Data provided:

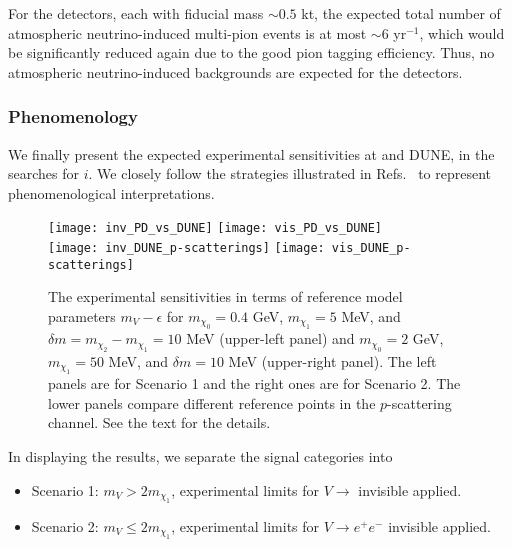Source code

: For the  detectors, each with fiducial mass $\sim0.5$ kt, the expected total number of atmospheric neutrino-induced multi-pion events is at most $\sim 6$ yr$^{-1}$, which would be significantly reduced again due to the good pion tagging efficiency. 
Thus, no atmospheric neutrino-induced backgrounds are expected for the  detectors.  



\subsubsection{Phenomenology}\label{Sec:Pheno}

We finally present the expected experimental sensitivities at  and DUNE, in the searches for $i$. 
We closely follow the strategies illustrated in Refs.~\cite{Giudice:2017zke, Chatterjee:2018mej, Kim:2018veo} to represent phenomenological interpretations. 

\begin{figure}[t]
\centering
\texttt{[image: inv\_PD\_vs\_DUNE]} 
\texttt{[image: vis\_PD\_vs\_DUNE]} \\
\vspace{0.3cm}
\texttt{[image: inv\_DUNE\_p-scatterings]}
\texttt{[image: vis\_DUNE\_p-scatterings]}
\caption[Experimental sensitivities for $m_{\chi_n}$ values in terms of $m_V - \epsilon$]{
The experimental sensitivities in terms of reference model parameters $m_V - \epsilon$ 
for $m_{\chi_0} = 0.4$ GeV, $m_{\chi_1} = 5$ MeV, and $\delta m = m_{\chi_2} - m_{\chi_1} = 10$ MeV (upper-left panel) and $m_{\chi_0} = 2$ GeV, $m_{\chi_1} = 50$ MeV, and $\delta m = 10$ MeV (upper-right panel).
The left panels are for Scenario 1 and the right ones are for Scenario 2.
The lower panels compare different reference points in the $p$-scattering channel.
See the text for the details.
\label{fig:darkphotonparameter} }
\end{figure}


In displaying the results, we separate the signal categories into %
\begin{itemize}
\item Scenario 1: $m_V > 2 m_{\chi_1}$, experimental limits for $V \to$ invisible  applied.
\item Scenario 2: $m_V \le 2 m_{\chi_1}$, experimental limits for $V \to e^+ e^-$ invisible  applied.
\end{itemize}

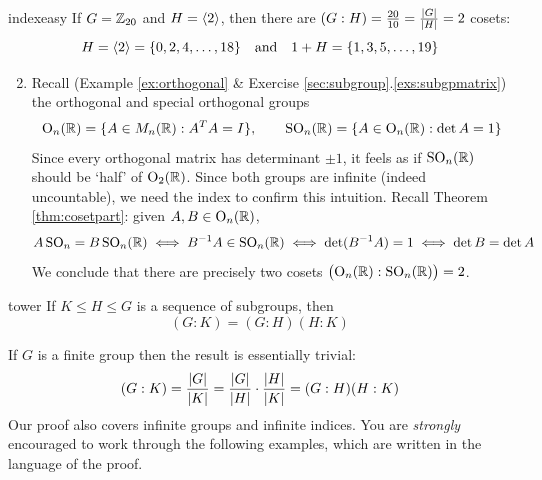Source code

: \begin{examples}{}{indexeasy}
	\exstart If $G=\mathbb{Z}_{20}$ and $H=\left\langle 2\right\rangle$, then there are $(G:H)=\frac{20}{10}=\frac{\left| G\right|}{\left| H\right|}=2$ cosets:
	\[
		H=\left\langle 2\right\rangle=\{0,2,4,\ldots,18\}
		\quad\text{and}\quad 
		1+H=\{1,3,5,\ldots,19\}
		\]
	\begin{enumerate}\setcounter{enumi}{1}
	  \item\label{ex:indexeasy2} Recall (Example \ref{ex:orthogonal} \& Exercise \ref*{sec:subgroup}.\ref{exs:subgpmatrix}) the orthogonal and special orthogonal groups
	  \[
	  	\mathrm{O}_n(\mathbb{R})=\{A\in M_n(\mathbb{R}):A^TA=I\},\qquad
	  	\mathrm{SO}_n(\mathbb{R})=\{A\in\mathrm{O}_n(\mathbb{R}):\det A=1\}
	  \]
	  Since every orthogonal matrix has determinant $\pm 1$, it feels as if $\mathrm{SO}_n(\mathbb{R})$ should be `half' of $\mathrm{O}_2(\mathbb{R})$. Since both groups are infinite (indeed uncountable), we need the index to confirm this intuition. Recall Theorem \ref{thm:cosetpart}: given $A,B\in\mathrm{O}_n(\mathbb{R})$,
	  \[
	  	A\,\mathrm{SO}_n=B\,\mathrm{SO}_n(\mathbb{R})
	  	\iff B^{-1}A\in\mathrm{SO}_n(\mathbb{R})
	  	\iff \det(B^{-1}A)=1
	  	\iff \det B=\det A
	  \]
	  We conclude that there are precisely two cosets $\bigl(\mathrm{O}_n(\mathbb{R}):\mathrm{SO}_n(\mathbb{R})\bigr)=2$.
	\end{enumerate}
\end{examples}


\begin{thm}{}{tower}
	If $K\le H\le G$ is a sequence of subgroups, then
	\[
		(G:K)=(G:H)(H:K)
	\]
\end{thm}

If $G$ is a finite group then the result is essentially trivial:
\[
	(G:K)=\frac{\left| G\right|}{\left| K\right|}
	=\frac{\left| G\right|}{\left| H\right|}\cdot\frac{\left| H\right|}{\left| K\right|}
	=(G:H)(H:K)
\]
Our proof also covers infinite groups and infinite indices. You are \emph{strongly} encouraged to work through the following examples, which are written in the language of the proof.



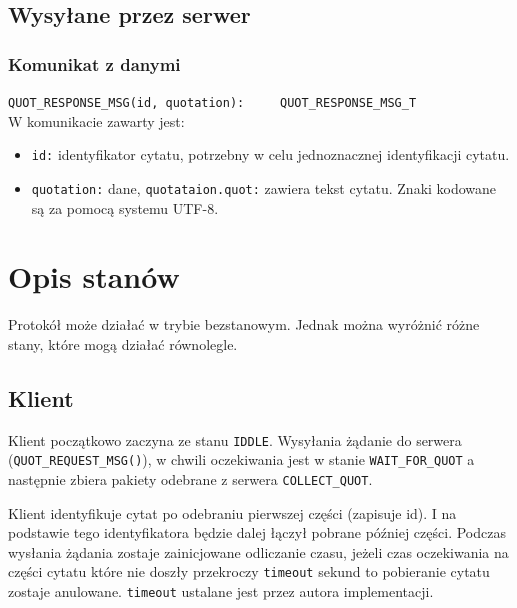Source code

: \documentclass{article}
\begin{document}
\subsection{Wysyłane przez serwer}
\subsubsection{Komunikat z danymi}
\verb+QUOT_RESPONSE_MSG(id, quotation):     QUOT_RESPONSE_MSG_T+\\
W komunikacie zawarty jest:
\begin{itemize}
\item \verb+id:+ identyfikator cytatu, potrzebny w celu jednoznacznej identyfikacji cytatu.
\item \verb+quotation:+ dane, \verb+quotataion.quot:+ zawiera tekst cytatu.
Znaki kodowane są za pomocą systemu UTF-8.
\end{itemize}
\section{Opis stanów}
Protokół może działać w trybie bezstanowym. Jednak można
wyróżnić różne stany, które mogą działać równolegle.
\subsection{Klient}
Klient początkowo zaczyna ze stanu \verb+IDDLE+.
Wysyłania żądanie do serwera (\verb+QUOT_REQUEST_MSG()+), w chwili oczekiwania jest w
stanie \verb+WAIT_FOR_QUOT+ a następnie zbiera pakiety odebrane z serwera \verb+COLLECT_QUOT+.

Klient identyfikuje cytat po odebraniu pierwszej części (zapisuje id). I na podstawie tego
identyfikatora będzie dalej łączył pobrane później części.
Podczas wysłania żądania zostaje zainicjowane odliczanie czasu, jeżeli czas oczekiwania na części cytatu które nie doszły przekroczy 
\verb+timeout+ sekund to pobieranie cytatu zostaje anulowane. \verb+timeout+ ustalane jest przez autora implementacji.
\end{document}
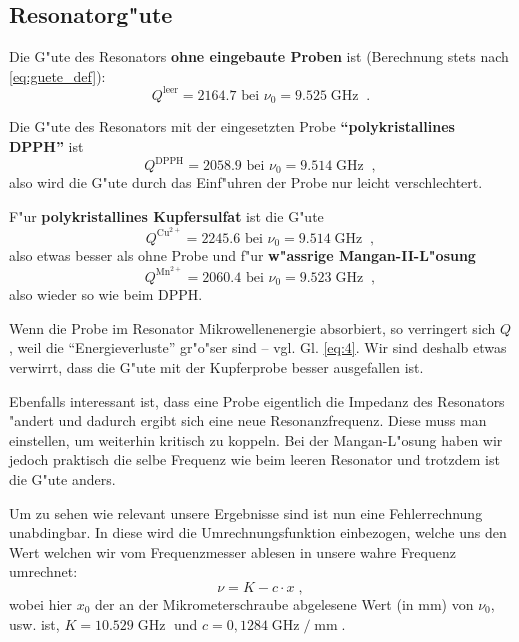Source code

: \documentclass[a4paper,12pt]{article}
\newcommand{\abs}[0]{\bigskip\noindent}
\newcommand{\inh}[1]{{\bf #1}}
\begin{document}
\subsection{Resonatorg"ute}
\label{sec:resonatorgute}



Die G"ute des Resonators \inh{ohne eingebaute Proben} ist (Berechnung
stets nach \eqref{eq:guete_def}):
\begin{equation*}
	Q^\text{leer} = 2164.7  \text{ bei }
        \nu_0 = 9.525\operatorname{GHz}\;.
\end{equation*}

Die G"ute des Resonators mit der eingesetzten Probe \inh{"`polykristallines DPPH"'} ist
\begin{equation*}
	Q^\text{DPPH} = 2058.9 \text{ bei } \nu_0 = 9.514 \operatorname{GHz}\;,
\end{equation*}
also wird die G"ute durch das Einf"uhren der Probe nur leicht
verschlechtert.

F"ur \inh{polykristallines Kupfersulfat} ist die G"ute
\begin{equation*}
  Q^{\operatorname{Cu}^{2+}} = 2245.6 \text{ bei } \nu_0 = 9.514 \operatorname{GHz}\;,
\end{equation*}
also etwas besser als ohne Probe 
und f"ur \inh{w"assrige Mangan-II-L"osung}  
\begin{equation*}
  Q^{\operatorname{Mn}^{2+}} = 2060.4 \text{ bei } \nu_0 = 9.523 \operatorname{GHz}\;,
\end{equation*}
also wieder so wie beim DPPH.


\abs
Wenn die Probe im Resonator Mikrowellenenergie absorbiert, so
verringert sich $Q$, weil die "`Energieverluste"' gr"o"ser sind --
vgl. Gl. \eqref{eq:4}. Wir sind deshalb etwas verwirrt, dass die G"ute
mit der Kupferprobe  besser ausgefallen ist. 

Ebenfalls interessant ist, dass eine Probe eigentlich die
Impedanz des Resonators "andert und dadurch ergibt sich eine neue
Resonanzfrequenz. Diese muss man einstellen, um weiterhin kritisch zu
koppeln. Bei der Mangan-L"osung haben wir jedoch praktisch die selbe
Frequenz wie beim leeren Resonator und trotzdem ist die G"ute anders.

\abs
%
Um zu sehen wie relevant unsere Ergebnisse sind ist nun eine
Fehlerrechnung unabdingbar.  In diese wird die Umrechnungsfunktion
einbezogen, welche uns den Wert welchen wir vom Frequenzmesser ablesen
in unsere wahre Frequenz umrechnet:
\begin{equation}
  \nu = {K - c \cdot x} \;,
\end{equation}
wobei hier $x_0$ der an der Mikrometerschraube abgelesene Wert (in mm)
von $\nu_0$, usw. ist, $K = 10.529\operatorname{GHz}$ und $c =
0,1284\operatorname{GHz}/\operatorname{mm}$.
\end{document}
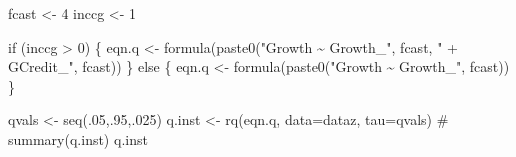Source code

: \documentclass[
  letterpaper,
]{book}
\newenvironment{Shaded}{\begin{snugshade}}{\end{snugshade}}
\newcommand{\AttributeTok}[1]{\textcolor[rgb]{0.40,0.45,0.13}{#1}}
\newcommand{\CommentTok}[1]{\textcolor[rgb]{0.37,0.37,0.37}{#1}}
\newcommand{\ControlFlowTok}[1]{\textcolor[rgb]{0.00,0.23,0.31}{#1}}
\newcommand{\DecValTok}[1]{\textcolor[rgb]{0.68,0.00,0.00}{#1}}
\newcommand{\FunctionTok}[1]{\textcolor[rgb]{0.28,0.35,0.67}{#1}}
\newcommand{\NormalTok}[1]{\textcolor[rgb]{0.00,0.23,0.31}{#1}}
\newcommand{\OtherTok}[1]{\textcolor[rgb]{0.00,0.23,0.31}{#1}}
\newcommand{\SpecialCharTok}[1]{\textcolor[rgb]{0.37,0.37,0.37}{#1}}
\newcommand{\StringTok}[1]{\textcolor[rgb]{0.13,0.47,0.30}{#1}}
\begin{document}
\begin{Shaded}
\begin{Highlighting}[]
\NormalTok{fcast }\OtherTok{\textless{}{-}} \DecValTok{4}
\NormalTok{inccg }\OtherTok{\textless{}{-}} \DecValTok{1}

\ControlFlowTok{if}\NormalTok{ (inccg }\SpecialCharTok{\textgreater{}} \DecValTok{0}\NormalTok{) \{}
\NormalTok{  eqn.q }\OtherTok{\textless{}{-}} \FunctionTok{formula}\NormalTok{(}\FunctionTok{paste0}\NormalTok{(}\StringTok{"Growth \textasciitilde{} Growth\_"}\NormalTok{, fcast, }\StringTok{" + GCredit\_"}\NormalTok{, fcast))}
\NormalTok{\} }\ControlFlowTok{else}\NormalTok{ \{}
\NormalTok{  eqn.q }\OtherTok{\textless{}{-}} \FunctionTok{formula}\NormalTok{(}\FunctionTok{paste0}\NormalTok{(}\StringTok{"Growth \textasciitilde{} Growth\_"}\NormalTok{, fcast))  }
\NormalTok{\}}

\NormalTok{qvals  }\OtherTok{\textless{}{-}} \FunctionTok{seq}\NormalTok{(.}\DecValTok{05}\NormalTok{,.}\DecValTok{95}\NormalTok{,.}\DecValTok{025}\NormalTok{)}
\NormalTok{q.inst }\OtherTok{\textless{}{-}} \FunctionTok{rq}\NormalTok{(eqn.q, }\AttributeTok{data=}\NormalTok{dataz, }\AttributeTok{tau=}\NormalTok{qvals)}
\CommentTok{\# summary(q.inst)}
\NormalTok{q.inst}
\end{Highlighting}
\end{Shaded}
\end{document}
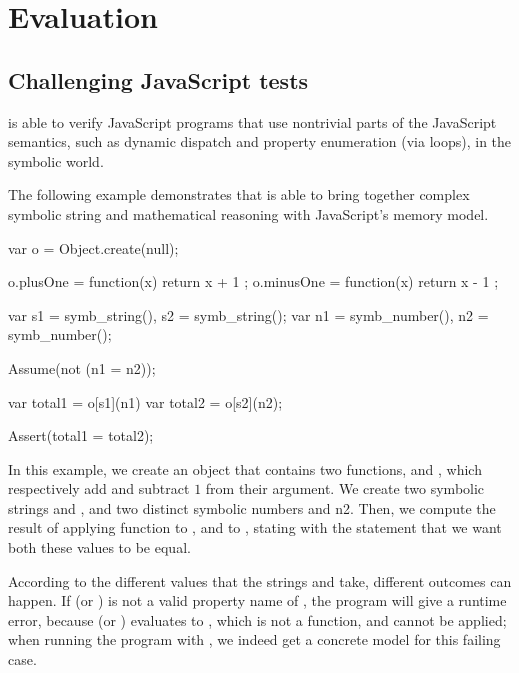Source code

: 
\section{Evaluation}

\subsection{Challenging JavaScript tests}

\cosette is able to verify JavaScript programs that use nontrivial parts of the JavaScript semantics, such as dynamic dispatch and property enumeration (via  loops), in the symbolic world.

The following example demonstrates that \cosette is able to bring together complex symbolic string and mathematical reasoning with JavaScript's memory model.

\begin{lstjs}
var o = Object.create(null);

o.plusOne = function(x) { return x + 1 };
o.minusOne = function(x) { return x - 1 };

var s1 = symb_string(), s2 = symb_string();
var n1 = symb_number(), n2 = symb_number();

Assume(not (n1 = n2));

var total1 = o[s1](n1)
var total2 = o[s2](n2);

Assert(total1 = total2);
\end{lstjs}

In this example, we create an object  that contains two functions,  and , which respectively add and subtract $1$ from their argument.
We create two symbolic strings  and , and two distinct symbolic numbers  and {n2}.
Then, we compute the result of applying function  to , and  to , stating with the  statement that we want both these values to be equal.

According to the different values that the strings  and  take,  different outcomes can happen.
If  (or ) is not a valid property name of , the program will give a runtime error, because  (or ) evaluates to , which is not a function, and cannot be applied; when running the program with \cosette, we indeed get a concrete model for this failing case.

Directions for this task:
Having located the line containing "var total1 = o[s1](n1)", set it down along with every line after it through the end of the data, reproducing each exactly.

Solution for this task:
var total1 = o[s1](n1)
var total2 = o[s2](n2);

Assert(total1 = total2);
\end{lstjs}

In this example, we create an object  that contains two functions,  and , which respectively add and subtract $1$ from their argument.
We create two symbolic strings  and , and two distinct symbolic numbers  and {n2}.
Then, we compute the result of applying function  to , and  to , stating with the  statement that we want both these values to be equal.

According to the different values that the strings  and  take,  different outcomes can happen.
If  (or ) is not a valid property name of , the program will give a runtime error, because  (or ) evaluates to , which is not a function, and cannot be applied; when running the program with \cosette, we indeed get a concrete model for this failing case.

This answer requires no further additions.